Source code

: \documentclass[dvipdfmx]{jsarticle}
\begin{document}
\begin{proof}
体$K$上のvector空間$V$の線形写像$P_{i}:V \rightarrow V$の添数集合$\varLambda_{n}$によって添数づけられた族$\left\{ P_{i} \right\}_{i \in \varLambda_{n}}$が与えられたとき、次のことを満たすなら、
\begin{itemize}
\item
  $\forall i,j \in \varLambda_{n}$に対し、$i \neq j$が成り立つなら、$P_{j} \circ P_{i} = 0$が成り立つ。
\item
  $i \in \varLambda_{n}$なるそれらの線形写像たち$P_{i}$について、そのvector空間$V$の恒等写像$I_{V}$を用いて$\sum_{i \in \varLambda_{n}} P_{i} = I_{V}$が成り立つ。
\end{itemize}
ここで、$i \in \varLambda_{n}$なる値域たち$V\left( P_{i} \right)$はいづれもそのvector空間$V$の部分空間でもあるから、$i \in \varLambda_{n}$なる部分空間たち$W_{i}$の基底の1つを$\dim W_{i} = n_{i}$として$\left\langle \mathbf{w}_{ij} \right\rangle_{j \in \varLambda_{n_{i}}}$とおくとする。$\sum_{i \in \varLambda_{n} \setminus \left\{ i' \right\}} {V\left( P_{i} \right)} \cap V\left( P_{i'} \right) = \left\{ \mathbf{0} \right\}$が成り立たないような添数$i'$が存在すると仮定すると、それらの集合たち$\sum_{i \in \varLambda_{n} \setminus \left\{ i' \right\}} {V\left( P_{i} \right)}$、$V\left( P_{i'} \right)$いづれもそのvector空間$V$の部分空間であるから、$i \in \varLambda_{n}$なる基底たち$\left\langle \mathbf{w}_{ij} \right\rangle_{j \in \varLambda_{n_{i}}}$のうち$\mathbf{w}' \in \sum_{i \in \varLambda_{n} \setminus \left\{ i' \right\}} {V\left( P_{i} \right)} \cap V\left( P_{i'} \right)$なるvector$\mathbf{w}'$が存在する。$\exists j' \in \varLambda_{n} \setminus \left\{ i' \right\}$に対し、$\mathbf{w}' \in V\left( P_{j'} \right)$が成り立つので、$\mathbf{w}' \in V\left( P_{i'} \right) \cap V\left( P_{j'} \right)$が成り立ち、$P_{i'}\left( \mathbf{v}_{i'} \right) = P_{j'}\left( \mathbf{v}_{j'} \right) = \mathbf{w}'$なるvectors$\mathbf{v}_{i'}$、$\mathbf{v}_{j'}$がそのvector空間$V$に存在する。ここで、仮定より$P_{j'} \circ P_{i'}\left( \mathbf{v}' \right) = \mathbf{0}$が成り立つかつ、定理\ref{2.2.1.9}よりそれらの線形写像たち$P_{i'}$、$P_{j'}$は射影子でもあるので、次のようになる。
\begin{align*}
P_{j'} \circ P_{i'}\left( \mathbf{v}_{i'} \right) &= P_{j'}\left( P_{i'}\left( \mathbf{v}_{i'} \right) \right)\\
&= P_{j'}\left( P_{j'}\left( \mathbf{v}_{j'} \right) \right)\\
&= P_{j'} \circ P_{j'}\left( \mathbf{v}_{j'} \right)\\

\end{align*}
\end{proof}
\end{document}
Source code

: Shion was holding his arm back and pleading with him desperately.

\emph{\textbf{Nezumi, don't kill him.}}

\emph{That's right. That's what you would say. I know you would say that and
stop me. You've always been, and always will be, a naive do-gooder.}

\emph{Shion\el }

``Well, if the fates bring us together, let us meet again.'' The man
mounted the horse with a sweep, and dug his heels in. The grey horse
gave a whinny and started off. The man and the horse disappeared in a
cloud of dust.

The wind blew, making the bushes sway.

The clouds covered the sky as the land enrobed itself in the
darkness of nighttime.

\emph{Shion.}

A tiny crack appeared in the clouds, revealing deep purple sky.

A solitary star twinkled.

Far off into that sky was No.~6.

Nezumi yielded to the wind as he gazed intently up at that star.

DIRECTIONS - Taking the entries above, please repeat each one exactly.

TASK RESULT -
Source code

: \documentclass[dvipdfmx]{jsarticle}
\begin{document}
\begin{proof}
体$K$上のvector空間$V$の線形写像$P_{i}:V \rightarrow V$の添数集合$\varLambda_{n}$によって添数づけられた族$\left\{ P_{i} \right\}_{i \in \varLambda_{n}}$が与えられたとき、次のことを満たすなら、
\begin{itemize}
\item
  $\forall i,j \in \varLambda_{n}$に対し、$i \neq j$が成り立つなら、$P_{j} \circ P_{i} = 0$が成り立つ。
\item
  $i \in \varLambda_{n}$なるそれらの線形写像たち$P_{i}$について、そのvector空間$V$の恒等写像$I_{V}$を用いて$\sum_{i \in \varLambda_{n}} P_{i} = I_{V}$が成り立つ。
\end{itemize}
ここで、$i \in \varLambda_{n}$なる値域たち$V\left( P_{i} \right)$はいづれもそのvector空間$V$の部分空間でもあるから、$i \in \varLambda_{n}$なる部分空間たち$W_{i}$の基底の1つを$\dim W_{i} = n_{i}$として$\left\langle \mathbf{w}_{ij} \right\rangle_{j \in \varLambda_{n_{i}}}$とおくとする。$\sum_{i \in \varLambda_{n} \setminus \left\{ i' \right\}} {V\left( P_{i} \right)} \cap V\left( P_{i'} \right) = \left\{ \mathbf{0} \right\}$が成り立たないような添数$i'$が存在すると仮定すると、それらの集合たち$\sum_{i \in \varLambda_{n} \setminus \left\{ i' \right\}} {V\left( P_{i} \right)}$、$V\left( P_{i'} \right)$いづれもそのvector空間$V$の部分空間であるから、$i \in \varLambda_{n}$なる基底たち$\left\langle \mathbf{w}_{ij} \right\rangle_{j \in \varLambda_{n_{i}}}$のうち$\mathbf{w}' \in \sum_{i \in \varLambda_{n} \setminus \left\{ i' \right\}} {V\left( P_{i} \right)} \cap V\left( P_{i'} \right)$なるvector$\mathbf{w}'$が存在する。$\exists j' \in \varLambda_{n} \setminus \left\{ i' \right\}$に対し、$\mathbf{w}' \in V\left( P_{j'} \right)$が成り立つので、$\mathbf{w}' \in V\left( P_{i'} \right) \cap V\left( P_{j'} \right)$が成り立ち、$P_{i'}\left( \mathbf{v}_{i'} \right) = P_{j'}\left( \mathbf{v}_{j'} \right) = \mathbf{w}'$なるvectors$\mathbf{v}_{i'}$、$\mathbf{v}_{j'}$がそのvector空間$V$に存在する。ここで、仮定より$P_{j'} \circ P_{i'}\left( \mathbf{v}' \right) = \mathbf{0}$が成り立つかつ、定理\ref{2.2.1.9}よりそれらの線形写像たち$P_{i'}$、$P_{j'}$は射影子でもあるので、次のようになる。
\begin{align*}
P_{j'} \circ P_{i'}\left( \mathbf{v}_{i'} \right) &= P_{j'}\left( P_{i'}\left( \mathbf{v}_{i'} \right) \right)\\
&= P_{j'}\left( P_{j'}\left( \mathbf{v}_{j'} \right) \right)\\
&= P_{j'} \circ P_{j'}\left( \mathbf{v}_{j'} \right)\\

\end{align*}
\end{proof}
\end{document}
Source code

: Shion was holding his arm back and pleading with him desperately.

\emph{\textbf{Nezumi, don't kill him.}}

\emph{That's right. That's what you would say. I know you would say that and
stop me. You've always been, and always will be, a naive do-gooder.}

\emph{Shion\el }

``Well, if the fates bring us together, let us meet again.'' The man
mounted the horse with a sweep, and dug his heels in. The grey horse
gave a whinny and started off. The man and the horse disappeared in a
cloud of dust.

The wind blew, making the bushes sway.

The clouds covered the sky as the land enrobed itself in the
darkness of nighttime.

\emph{Shion.}

A tiny crack appeared in the clouds, revealing deep purple sky.

A solitary star twinkled.

Far off into that sky was No.~6.

Nezumi yielded to the wind as he gazed intently up at that star.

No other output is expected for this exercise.